The main reason customers request the open-book approach to costing is that they have detailed information on what costs are or should be, which they know from operating a fleet and from external consultants. These customers want to see how realistic the haulier’s costs are, what margin is included and what economies/cost savings are brought to the table. Logically, there should be a lower cost base than an own-account fleet can provide (but this may not always be the case). Having an open-book approach to costing means the customer can compare costs with competitors.
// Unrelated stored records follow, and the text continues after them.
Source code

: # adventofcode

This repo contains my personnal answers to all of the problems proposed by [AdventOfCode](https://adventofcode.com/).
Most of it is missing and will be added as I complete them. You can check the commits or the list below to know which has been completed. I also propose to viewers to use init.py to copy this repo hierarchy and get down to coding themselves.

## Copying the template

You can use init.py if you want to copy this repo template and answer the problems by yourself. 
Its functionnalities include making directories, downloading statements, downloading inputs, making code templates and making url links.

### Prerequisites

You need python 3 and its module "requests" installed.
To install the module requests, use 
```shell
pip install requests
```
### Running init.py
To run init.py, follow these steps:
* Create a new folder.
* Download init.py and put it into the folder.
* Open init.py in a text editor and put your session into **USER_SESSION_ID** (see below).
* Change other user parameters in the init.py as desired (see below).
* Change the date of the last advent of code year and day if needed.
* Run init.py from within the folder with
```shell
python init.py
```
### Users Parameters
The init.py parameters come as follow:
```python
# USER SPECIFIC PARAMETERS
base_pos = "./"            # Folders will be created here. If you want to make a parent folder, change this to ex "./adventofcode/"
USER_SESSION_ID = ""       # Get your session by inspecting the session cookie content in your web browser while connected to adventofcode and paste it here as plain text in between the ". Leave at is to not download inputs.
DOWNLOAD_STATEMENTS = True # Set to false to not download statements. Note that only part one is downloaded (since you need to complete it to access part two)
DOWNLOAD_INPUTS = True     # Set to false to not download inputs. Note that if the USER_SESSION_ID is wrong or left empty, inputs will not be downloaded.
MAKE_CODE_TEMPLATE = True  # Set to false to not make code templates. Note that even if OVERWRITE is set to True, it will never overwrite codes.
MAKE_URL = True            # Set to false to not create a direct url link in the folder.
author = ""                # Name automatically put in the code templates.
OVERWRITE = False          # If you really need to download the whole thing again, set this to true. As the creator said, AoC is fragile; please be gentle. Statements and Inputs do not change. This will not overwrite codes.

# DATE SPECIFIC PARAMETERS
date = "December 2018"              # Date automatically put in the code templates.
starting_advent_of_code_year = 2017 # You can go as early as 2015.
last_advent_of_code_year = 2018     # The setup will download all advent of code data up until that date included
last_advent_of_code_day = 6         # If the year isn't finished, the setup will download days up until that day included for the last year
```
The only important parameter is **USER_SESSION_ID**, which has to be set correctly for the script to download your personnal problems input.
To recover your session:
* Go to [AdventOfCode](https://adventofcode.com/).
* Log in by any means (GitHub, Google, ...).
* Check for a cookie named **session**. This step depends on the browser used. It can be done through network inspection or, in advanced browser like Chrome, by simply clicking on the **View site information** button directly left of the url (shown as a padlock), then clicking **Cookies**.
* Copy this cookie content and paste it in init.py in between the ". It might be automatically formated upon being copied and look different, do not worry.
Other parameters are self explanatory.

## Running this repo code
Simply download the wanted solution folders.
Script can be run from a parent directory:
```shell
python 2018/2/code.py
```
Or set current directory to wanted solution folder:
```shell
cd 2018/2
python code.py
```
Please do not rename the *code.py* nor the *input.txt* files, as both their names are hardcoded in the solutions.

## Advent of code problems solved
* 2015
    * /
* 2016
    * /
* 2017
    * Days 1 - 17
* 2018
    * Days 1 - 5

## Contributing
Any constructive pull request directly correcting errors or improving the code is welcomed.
They can assess what margin is expected from the contract, what level of overheads the contract is expected to carry, and what benefits these overheads actually give to the efficient operation of work performed.
BEnEFIt to HaulIErs
If a potential customer will give accurate information to cost a contract, then the open-book approach to rate negotiation will allow a fair margin based on details given. If some of the variables change, such as overall volume, waiting time, allowed gross weights, loading and discharge times, then these variables can be adjusted in the original costing template and fair rate negotiations going forward are possible. In open-book negotiation trust must be forthcoming from both sides, but the advice is do not include 4 mpg when the reality is 8mpg or expect a gullible customer to swallow a tractor-unit and trailer combination’s economic lifespan to be 300,000 kms. When dealing with a customer on an open-book approach to pricing, they must understand that accurate and truthful information during rate negotiation is also in their best interest. In the current crisis of fuel and labour cost increases, be sure to build in a diesel surcharge and a fair and reasonable system to review contract performance and operating costs on an annual basis.
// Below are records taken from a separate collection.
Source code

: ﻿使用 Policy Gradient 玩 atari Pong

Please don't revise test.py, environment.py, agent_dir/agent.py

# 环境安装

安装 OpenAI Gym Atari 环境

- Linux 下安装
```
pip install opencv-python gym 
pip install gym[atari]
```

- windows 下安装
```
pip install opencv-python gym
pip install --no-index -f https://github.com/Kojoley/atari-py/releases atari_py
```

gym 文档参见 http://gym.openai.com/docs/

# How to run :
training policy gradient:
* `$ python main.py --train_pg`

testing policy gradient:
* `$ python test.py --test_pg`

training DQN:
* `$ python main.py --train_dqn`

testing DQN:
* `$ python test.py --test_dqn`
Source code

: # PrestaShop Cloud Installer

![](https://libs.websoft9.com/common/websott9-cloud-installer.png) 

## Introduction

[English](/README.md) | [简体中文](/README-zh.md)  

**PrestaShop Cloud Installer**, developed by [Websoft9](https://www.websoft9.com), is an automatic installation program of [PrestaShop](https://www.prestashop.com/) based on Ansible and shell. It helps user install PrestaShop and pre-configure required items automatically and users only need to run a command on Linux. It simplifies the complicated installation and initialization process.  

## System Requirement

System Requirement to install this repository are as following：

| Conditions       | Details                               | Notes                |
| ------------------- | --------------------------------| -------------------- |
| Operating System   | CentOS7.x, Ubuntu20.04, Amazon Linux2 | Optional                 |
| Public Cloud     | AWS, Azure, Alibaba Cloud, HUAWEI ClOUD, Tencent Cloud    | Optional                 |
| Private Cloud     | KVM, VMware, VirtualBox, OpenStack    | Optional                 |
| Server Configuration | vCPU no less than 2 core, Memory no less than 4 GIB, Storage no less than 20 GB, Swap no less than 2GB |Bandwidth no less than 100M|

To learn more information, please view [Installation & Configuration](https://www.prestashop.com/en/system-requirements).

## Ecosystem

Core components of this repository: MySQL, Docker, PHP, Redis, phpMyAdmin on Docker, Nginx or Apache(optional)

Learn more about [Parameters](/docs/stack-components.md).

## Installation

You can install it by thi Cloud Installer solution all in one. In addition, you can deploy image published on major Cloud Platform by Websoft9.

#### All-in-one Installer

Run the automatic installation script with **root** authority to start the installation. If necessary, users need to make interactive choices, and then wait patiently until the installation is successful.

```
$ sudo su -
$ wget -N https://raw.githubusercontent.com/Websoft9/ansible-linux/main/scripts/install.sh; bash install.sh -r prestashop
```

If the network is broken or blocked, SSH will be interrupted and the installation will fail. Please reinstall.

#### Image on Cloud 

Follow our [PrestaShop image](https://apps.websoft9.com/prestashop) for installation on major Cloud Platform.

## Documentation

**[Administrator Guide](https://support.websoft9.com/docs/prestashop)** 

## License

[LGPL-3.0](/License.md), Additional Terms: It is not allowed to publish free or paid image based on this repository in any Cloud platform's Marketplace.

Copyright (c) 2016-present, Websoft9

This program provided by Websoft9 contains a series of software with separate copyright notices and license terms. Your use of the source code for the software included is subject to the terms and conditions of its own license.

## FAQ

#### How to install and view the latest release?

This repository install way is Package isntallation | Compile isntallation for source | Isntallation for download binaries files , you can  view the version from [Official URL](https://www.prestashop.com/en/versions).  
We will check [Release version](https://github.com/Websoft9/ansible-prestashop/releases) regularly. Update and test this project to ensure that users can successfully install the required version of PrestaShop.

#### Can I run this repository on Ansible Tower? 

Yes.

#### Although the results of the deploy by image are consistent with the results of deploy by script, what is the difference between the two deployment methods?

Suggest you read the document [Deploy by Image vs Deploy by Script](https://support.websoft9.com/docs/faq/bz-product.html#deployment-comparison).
Open Book Costing Benefits and Drawbacks
DrawBaCks For HaulIErs
The client may take the information and feed it back to a preferred supplier. Details on costs such as driver rates, fleet replacement cost, insurance and specific overheads are highly confidential to the business and a customer must not allow a haulier’s competition to gain such advantages. Another drawback of open-book costing is that the customer may attempt to cherry-pick parts of the service that is most cost effective for them without the benefit of increased margin to the service provider. Open-book approach to costing may demonstrate to a customer a weakness in costing where it is apparent that the costing template and basis of calculations was devised by an external expert and the haulier had little or no input in the process. Sometimes the customer has access to future data that they have not disclosed (i.e., increased gross weights when the rate is based on a full load, where all benefits will go to customer) or the customer may see a future change in market requirements leaving the supplier with specialised equipment without the required usage.
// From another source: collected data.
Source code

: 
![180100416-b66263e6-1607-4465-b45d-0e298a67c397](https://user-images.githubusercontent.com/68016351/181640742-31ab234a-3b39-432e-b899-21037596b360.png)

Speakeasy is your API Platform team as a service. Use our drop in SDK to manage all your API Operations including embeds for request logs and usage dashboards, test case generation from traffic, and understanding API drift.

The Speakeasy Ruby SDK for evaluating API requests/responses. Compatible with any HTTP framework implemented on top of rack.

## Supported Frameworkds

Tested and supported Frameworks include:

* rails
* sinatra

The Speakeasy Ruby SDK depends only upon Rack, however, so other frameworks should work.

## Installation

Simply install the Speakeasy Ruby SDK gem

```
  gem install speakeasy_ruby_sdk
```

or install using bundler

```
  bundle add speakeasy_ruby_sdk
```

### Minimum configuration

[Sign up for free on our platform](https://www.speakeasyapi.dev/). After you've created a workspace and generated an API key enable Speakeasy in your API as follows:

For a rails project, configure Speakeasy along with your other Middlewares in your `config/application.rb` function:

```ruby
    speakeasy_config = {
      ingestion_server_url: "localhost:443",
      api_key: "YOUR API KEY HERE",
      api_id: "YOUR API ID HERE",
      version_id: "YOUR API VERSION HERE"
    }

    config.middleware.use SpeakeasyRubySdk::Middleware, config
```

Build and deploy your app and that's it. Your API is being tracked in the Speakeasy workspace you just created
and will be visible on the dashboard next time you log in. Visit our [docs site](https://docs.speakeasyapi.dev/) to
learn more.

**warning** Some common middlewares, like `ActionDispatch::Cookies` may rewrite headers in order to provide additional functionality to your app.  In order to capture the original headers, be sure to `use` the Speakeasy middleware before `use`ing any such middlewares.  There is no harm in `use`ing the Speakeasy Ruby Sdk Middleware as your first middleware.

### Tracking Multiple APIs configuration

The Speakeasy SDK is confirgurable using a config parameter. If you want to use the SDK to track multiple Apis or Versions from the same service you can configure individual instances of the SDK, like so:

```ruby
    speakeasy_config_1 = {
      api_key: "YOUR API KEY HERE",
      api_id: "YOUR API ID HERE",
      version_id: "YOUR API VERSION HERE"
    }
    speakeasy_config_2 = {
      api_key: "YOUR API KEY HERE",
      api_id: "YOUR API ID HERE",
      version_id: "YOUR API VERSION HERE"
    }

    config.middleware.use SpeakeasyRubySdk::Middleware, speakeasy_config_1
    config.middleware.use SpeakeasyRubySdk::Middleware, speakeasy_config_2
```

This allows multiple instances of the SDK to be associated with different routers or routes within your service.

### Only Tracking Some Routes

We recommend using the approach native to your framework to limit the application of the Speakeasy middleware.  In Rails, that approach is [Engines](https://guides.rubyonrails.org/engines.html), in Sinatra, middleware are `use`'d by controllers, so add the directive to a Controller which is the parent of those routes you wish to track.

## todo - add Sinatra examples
For open-book costing to work fairly, both parties have to provide realistic data, assumptions for both customer and haulier have to be clearly defined (e.g., the customer assumes only their product is being carried, while the haulier assumes maximum utilisation of assets). Small issues such as livery on vehicles entail additional costs (again the customer must realise this requirement restricts interchange of units for service and emergency cover). All extras have a price, and once both parties understand the process of open-book, negotiation can be fair and equitable and lead to a win/win situation for all concerned.